Task objective ▸
Search the data for the word "Alhambra" and copy out every line that has it.

Materials provided ▸
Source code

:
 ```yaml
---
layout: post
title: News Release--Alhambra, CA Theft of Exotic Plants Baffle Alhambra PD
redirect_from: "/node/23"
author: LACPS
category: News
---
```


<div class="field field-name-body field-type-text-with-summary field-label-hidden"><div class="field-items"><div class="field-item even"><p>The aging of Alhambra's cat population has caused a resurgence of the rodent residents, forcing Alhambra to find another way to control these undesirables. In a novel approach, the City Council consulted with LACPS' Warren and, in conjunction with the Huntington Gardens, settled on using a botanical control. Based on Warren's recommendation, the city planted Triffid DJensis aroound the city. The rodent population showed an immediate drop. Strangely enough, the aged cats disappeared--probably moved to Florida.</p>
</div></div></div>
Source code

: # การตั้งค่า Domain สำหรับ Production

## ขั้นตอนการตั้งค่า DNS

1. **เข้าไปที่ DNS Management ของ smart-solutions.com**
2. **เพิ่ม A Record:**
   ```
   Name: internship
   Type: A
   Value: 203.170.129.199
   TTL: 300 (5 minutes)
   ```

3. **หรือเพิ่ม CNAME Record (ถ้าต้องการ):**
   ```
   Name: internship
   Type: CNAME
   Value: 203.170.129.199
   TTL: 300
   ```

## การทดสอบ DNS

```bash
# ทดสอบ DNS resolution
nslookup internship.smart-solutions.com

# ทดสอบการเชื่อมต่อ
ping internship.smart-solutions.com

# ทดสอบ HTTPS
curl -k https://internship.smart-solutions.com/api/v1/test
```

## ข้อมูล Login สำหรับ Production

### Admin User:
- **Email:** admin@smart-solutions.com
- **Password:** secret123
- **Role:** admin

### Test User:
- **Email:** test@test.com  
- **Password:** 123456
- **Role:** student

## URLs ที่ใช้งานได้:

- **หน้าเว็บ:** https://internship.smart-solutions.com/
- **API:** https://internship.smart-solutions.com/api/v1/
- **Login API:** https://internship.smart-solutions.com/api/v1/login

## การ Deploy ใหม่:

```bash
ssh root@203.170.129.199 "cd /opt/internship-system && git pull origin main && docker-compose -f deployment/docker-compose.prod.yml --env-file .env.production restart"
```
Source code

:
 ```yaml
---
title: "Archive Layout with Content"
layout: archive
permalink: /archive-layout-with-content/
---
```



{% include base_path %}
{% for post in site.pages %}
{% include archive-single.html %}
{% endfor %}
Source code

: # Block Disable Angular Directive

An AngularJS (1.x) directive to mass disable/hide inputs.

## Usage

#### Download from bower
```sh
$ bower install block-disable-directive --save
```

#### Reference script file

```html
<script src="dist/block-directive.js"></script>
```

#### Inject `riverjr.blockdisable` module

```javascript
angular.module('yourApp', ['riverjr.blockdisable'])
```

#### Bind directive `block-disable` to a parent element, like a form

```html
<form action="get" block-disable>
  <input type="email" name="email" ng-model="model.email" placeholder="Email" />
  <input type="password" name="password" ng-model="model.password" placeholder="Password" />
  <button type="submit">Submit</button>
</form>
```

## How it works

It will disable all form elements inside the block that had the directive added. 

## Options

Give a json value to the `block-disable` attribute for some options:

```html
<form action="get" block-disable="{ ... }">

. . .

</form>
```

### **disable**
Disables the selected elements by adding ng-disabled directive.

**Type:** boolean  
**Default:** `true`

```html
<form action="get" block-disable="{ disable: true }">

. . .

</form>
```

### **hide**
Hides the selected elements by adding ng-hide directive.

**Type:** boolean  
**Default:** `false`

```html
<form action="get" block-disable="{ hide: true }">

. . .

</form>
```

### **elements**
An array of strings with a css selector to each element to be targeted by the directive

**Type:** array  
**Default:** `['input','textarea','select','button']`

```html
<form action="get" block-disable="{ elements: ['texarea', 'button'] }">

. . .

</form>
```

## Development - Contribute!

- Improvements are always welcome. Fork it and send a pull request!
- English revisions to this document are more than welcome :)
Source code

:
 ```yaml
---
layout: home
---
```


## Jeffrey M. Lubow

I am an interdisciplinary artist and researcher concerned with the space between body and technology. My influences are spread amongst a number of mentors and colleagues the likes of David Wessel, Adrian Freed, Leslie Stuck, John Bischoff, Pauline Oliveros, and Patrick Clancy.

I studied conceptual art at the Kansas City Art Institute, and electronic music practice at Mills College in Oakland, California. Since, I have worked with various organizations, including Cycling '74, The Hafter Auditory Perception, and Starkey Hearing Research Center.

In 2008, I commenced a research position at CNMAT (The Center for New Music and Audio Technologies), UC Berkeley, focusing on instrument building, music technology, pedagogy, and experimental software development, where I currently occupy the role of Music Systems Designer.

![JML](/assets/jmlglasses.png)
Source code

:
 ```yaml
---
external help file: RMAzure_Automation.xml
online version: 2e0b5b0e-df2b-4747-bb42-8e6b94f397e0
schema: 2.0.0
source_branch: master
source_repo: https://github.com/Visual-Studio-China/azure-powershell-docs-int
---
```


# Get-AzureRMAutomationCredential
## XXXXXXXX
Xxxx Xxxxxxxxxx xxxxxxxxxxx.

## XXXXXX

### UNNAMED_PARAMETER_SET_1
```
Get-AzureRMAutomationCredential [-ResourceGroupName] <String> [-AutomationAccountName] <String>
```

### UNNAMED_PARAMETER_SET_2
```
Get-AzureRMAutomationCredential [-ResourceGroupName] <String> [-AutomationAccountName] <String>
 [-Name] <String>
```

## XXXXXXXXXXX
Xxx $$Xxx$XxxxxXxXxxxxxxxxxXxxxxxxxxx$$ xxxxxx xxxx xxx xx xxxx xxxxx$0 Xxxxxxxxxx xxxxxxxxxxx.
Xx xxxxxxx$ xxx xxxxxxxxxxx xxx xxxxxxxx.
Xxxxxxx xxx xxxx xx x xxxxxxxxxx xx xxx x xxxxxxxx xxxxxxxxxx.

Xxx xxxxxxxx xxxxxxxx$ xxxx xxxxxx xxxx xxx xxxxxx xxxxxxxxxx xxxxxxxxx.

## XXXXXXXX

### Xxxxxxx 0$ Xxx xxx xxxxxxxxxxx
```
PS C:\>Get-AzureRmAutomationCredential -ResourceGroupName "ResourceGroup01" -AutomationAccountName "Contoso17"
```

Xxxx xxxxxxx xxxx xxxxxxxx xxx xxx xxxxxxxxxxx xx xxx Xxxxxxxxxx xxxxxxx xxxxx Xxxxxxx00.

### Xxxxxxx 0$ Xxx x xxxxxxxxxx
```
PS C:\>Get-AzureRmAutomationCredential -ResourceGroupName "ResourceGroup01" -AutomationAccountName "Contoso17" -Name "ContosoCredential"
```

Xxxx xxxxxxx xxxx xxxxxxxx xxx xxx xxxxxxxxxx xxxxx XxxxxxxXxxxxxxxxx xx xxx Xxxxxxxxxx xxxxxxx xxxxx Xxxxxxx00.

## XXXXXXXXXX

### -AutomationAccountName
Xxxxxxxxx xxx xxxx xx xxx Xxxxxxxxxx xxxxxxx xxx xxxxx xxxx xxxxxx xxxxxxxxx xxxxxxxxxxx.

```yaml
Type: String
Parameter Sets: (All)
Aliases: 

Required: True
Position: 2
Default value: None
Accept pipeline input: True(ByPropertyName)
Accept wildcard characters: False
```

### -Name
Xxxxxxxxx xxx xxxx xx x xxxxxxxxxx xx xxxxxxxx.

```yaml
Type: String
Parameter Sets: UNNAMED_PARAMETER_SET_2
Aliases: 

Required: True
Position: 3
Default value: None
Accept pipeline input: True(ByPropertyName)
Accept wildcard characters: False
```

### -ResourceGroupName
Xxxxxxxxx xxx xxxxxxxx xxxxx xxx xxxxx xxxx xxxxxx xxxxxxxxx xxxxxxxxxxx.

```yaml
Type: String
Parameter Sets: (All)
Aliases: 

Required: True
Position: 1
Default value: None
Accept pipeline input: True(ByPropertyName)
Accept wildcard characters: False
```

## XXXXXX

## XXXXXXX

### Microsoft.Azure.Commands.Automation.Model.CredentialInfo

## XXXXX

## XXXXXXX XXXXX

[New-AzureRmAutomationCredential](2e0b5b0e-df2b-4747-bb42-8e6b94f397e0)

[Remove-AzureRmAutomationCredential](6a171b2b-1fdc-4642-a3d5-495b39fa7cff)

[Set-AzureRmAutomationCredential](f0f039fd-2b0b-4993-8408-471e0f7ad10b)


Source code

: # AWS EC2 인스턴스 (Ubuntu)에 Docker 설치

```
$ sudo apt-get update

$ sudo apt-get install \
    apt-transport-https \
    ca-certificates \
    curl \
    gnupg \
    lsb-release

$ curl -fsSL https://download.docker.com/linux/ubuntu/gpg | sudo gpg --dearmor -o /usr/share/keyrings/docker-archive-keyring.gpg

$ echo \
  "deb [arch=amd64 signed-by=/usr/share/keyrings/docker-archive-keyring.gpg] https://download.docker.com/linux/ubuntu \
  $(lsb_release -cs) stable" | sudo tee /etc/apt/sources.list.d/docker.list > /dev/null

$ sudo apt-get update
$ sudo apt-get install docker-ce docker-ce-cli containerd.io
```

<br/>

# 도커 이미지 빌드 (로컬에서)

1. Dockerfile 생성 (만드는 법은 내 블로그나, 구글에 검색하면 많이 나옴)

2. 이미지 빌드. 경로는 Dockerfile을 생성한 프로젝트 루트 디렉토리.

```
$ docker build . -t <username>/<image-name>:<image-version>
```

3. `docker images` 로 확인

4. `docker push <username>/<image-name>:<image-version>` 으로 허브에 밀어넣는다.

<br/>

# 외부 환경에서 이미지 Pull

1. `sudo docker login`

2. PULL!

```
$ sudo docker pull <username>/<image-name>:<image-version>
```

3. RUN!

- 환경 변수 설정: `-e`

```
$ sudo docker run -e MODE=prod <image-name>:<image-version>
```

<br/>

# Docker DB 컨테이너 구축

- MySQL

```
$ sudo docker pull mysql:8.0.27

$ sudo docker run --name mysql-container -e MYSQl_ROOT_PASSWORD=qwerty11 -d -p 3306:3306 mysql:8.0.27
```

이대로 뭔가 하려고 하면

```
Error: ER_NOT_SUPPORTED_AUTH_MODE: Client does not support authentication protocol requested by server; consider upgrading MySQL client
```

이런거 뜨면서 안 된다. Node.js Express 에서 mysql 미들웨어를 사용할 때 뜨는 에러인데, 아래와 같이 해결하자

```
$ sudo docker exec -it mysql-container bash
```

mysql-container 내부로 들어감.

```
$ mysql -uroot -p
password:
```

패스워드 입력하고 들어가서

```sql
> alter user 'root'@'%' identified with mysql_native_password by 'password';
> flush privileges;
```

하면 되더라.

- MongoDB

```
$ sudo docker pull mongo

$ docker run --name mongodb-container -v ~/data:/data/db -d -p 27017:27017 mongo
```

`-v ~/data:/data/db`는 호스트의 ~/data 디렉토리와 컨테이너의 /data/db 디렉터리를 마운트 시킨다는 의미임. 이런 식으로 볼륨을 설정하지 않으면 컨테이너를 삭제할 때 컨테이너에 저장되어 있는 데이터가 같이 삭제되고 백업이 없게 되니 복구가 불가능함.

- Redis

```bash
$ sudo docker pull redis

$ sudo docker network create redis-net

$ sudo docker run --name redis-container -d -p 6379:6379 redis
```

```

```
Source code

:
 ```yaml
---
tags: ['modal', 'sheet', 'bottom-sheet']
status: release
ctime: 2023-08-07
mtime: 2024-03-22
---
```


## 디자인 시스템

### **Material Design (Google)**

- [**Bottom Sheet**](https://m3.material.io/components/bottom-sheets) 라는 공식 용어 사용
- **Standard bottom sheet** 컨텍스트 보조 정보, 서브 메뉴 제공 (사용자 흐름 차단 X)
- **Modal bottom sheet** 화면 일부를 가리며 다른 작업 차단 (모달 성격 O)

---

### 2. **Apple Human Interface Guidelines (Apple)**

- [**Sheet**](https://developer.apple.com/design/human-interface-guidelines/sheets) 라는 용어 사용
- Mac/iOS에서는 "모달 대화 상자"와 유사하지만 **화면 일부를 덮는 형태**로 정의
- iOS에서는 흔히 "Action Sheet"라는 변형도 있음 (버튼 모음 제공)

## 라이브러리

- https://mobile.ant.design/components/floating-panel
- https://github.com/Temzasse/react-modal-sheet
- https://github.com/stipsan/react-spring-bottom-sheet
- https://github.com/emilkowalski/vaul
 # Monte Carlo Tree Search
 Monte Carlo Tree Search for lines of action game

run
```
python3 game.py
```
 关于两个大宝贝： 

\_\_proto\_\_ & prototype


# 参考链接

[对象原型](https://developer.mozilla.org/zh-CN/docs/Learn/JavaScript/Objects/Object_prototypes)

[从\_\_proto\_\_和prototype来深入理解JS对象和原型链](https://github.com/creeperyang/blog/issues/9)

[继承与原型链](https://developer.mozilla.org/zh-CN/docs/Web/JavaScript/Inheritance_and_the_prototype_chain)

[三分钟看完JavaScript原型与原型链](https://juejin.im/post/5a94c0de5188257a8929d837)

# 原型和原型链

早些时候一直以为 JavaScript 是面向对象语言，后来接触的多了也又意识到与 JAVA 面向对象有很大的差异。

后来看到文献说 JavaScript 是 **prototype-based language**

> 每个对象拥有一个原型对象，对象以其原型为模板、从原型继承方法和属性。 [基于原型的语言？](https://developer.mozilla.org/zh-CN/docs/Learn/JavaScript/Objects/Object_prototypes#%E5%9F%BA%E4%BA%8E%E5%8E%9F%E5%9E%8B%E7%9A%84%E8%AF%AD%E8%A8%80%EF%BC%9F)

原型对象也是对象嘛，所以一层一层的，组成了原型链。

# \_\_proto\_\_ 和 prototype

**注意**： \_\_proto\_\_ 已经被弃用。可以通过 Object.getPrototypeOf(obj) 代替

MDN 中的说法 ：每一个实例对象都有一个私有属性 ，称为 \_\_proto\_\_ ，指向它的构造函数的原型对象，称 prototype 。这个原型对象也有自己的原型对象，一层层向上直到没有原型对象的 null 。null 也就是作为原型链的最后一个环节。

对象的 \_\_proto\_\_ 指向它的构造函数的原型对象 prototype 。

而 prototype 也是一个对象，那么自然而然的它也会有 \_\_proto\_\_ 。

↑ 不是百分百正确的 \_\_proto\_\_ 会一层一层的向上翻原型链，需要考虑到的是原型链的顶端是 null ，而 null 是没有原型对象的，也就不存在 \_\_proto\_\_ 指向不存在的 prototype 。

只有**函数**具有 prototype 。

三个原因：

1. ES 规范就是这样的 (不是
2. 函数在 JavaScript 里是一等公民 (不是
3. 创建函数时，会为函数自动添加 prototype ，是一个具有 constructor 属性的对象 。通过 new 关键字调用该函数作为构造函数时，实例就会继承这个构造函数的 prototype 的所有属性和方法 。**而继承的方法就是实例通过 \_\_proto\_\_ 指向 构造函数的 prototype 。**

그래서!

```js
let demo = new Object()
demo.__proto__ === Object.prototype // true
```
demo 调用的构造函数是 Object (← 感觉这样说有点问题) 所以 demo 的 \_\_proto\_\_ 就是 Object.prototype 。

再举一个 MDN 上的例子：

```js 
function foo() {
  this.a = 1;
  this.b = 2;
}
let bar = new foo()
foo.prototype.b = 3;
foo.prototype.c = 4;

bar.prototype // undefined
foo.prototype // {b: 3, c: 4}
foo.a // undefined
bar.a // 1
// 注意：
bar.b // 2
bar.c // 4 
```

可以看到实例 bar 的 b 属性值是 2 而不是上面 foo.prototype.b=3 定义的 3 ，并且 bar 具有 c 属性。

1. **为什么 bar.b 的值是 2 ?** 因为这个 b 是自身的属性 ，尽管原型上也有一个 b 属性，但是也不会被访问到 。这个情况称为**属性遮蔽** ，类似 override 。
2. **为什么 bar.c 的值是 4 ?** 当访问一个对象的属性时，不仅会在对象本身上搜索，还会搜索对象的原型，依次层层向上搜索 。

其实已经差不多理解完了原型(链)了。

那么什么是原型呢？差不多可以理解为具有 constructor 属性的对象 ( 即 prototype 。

Task answer ▸
title: News Release--Alhambra, CA Theft of Exotic Plants Baffle Alhambra PD
<div class="field field-name-body field-type-text-with-summary field-label-hidden"><div class="field-items"><div class="field-item even"><p>The aging of Alhambra's cat population has caused a resurgence of the rodent residents, forcing Alhambra to find another way to control these undesirables. In a novel approach, the City Council consulted with LACPS' Warren and, in conjunction with the Huntington Gardens, settled on using a botanical control. Based on Warren's recommendation, the city planted Triffid DJensis aroound the city. The rodent population showed an immediate drop. Strangely enough, the aged cats disappeared--probably moved to Florida.</p>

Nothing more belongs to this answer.